● **WHAT THE TASK REQUIRES**: Given the records below, would you repeat exactly the lines that begin at the one containing "is for sure a" and end at the one containing "VGG net, as", inclusive?

Pictures paired with source code
• • • • •
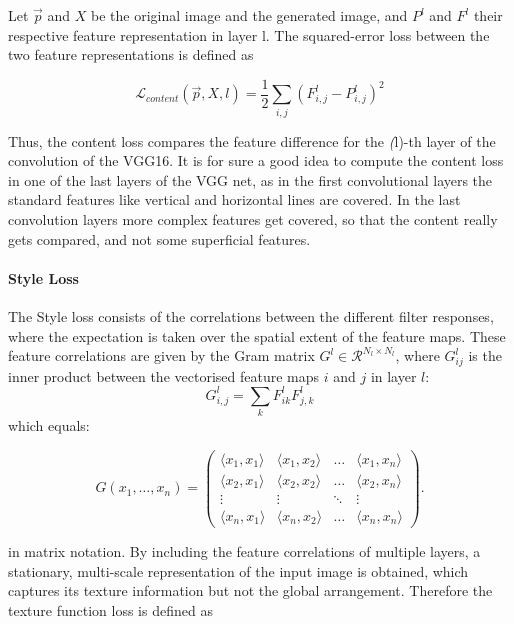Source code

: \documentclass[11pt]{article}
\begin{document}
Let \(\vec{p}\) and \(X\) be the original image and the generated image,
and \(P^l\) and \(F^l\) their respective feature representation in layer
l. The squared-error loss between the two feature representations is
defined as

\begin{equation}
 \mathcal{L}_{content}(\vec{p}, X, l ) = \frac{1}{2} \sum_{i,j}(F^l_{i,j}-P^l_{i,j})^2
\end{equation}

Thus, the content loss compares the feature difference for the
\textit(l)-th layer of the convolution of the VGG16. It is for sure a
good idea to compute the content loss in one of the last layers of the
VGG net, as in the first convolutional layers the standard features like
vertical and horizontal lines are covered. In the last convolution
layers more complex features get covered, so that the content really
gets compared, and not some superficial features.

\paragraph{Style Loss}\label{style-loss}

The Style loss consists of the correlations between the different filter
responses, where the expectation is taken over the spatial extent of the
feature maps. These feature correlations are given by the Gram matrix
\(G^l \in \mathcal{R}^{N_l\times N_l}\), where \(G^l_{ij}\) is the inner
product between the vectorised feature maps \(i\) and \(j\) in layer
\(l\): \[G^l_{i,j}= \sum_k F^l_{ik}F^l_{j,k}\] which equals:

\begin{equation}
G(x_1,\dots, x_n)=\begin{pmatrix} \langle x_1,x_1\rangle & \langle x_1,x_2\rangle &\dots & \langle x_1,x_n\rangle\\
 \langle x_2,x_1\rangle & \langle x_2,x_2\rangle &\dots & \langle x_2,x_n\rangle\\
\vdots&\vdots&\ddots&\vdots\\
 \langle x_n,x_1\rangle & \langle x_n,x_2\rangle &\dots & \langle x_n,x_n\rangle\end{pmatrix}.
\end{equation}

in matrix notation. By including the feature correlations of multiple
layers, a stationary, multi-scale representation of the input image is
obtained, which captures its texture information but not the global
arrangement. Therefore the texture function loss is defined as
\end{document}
• • • • •
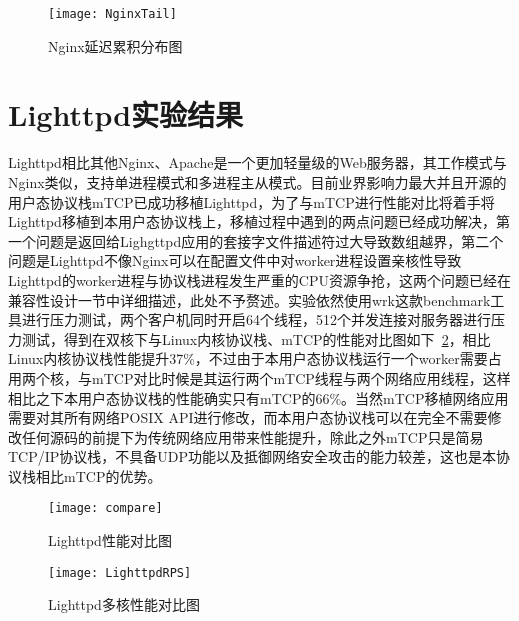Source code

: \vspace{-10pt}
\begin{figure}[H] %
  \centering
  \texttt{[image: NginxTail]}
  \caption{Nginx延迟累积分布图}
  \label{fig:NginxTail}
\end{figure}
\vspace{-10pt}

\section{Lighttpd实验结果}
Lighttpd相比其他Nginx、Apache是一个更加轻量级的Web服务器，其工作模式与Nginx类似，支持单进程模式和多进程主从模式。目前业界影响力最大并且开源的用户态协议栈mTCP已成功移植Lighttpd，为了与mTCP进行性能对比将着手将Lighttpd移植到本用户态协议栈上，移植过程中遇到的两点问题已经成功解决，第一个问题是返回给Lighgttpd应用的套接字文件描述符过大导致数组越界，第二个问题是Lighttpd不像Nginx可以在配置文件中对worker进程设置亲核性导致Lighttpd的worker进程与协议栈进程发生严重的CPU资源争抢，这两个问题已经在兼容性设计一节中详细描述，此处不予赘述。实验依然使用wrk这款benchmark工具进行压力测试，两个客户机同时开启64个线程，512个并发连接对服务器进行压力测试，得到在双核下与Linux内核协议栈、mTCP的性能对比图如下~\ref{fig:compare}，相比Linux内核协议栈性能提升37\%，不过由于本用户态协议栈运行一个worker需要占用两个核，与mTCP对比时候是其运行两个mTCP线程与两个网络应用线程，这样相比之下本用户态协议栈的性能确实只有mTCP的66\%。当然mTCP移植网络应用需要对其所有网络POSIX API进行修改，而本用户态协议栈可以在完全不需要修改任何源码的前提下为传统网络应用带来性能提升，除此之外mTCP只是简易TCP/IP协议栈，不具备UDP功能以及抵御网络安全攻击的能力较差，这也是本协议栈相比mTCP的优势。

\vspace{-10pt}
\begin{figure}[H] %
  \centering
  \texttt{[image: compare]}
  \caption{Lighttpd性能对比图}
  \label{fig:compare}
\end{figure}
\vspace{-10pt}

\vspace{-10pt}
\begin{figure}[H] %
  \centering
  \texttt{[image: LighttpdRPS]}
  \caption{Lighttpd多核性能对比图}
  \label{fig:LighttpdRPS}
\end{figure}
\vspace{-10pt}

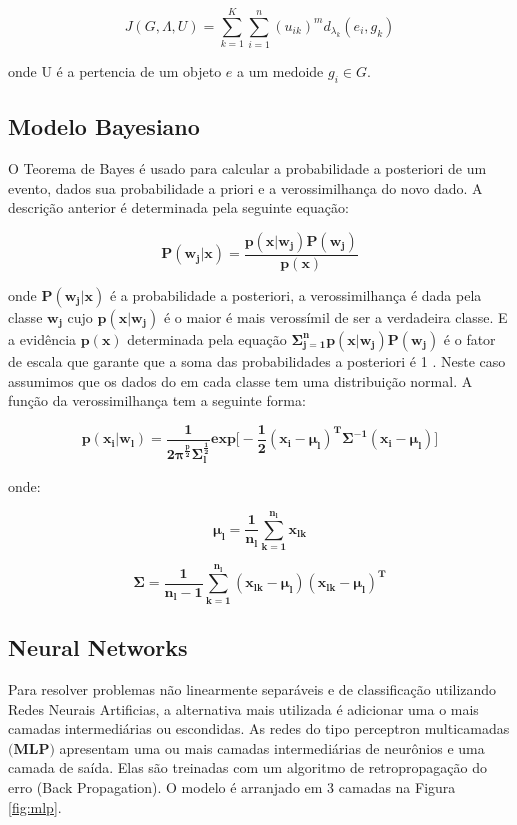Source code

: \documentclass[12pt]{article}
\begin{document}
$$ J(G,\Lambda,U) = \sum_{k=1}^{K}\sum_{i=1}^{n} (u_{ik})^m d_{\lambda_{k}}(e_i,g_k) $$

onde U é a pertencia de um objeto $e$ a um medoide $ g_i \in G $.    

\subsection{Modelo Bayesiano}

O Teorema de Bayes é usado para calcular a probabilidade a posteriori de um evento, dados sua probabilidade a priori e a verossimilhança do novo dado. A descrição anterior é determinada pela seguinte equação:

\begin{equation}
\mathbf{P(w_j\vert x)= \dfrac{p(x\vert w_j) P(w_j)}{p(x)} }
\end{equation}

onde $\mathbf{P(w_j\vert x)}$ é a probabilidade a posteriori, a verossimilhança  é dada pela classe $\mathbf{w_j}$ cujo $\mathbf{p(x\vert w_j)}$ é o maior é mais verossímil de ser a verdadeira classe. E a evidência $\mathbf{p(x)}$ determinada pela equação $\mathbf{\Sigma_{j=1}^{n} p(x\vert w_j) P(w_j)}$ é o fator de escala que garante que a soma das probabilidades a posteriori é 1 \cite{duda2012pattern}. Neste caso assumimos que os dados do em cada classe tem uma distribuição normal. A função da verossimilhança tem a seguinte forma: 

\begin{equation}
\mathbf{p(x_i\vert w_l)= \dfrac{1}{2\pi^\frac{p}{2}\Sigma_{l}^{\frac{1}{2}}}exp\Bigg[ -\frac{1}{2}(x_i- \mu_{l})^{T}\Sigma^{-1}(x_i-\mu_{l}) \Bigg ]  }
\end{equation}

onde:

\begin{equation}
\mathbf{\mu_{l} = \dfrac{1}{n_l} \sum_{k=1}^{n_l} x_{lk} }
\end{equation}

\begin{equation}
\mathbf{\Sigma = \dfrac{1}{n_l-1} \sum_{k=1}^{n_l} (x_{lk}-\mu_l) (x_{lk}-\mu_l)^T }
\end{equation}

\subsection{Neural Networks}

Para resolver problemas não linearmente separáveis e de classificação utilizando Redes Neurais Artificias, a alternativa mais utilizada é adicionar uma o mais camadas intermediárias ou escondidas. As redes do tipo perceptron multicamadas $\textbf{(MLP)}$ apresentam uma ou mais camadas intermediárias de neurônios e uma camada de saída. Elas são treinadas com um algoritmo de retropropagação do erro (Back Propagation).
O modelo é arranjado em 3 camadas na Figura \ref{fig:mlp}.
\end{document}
• • • • •
● **RESULT OF THE TASK**:
\textit(l)-th layer of the convolution of the VGG16. It is for sure a
good idea to compute the content loss in one of the last layers of the
VGG net, as in the first convolutional layers the standard features like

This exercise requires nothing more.